Try it:
Restrict the output to the lines below starting at the one that contains "number of retry" and ending at the one that contains "The endpoint override", and restate them word for word, both ends included.

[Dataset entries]

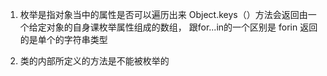 1. 枚举是指对象当中的属性是否可以遍历出来
Object.keys（）方法会返回由一个给定对象的自身课枚举属性组成的数组，
跟for...in的一个区别是 forin 返回的是单个的字符串类型

2. 类的内部所定义的方法是不能被枚举的
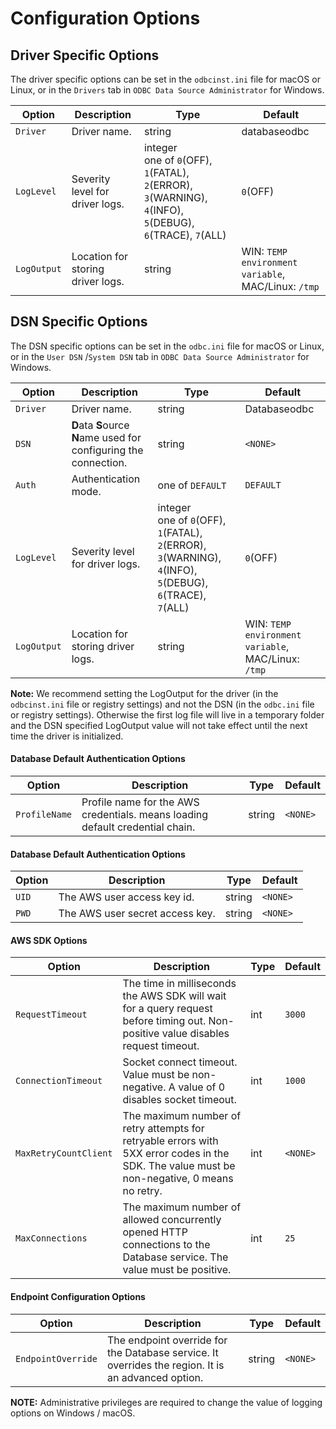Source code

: # Configuration Options

## Driver Specific Options
The driver specific options can be set in the `odbcinst.ini` file for macOS or Linux, or in the `Drivers` tab in `ODBC Data Source Administrator` for Windows. 

| Option | Description | Type | Default |
|--------|-------------|------|---------------|
| `Driver` | Driver name.| string | databaseodbc |
| `LogLevel` | Severity level for driver logs. | integer<br />one of `0`(OFF), `1`(FATAL), `2`(ERROR), `3`(WARNING), `4`(INFO), `5`(DEBUG), `6`(TRACE), `7`(ALL) | `0`(OFF) |
| `LogOutput` | Location for storing driver logs. | string | WIN: `TEMP environment variable`, MAC/Linux: `/tmp` |

## DSN Specific Options
The DSN specific options can be set in the `odbc.ini` file for macOS or Linux, or in the `User DSN` /`System DSN` tab in `ODBC Data Source Administrator` for Windows. 

| Option | Description | Type | Default |
|--------|-------------|------|---------------|
| `Driver` | Driver name.| string | Databaseodbc |
| `DSN` | **D**ata **S**ource **N**ame used for configuring the connection. | string | `<NONE>` |
| `Auth` | Authentication mode. | one of `DEFAULT` | `DEFAULT`
| `LogLevel` | Severity level for driver logs. | integer<br />one of `0`(OFF), `1`(FATAL), `2`(ERROR), `3`(WARNING), `4`(INFO), `5`(DEBUG), `6`(TRACE), `7`(ALL) | `0`(OFF) | `0`(OFF) |
| `LogOutput` | Location for storing driver logs. | string | WIN: `TEMP environment variable`, MAC/Linux: `/tmp` |

**Note:** We recommend setting the LogOutput for the driver (in the `odbcinst.ini` file or registry settings) and not the DSN (in the `odbc.ini` file or registry settings). Otherwise the first log file will live in a temporary folder and the DSN specified LogOutput value will not take effect until the next time the driver is initialized.

#### Database Default Authentication Options

| Option | Description | Type | Default |
|--------|-------------|------|---------------|
| `ProfileName` | Profile name for the AWS credentials. <NONE> means loading default credential chain. | string | `<NONE>` |

#### Database Default Authentication Options

| Option | Description | Type | Default |
|--------|-------------|------|---------------|
| `UID` | The AWS user access key id.| string | `<NONE>` |
| `PWD` | The AWS user secret access key. | string | `<NONE>` |

#### AWS SDK Options

| Option | Description | Type | Default |
|--------|-------------|------|---------------|
| `RequestTimeout` | The time in milliseconds the AWS SDK will wait for a query request before timing out. Non-positive value disables request timeout. | int | `3000` |
| `ConnectionTimeout` | Socket connect timeout. Value must be non-negative. A value of 0 disables socket timeout. | int | `1000` |
| `MaxRetryCountClient` | The maximum number of retry attempts for retryable errors with 5XX error codes in the SDK. The value must be non-negative, 0 means no retry. | int | `<NONE>` |
| `MaxConnections` | The maximum number of allowed concurrently opened HTTP connections to the Database service. The value must be positive. | int | `25` |

#### Endpoint Configuration Options

| Option | Description | Type | Default |
|--------|-------------|------|---------------|
| `EndpointOverride` | The endpoint override for the Database service. It overrides the region. It is an advanced option. | string | `<NONE>` |

**NOTE:** Administrative privileges are required to change the value of logging options on Windows / macOS.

Task answer:
| `MaxRetryCountClient` | The maximum number of retry attempts for retryable errors with 5XX error codes in the SDK. The value must be non-negative, 0 means no retry. | int | `<NONE>` |
| `MaxConnections` | The maximum number of allowed concurrently opened HTTP connections to the Database service. The value must be positive. | int | `25` |

#### Endpoint Configuration Options

| Option | Description | Type | Default |
|--------|-------------|------|---------------|
| `EndpointOverride` | The endpoint override for the Database service. It overrides the region. It is an advanced option. | string | `<NONE>` |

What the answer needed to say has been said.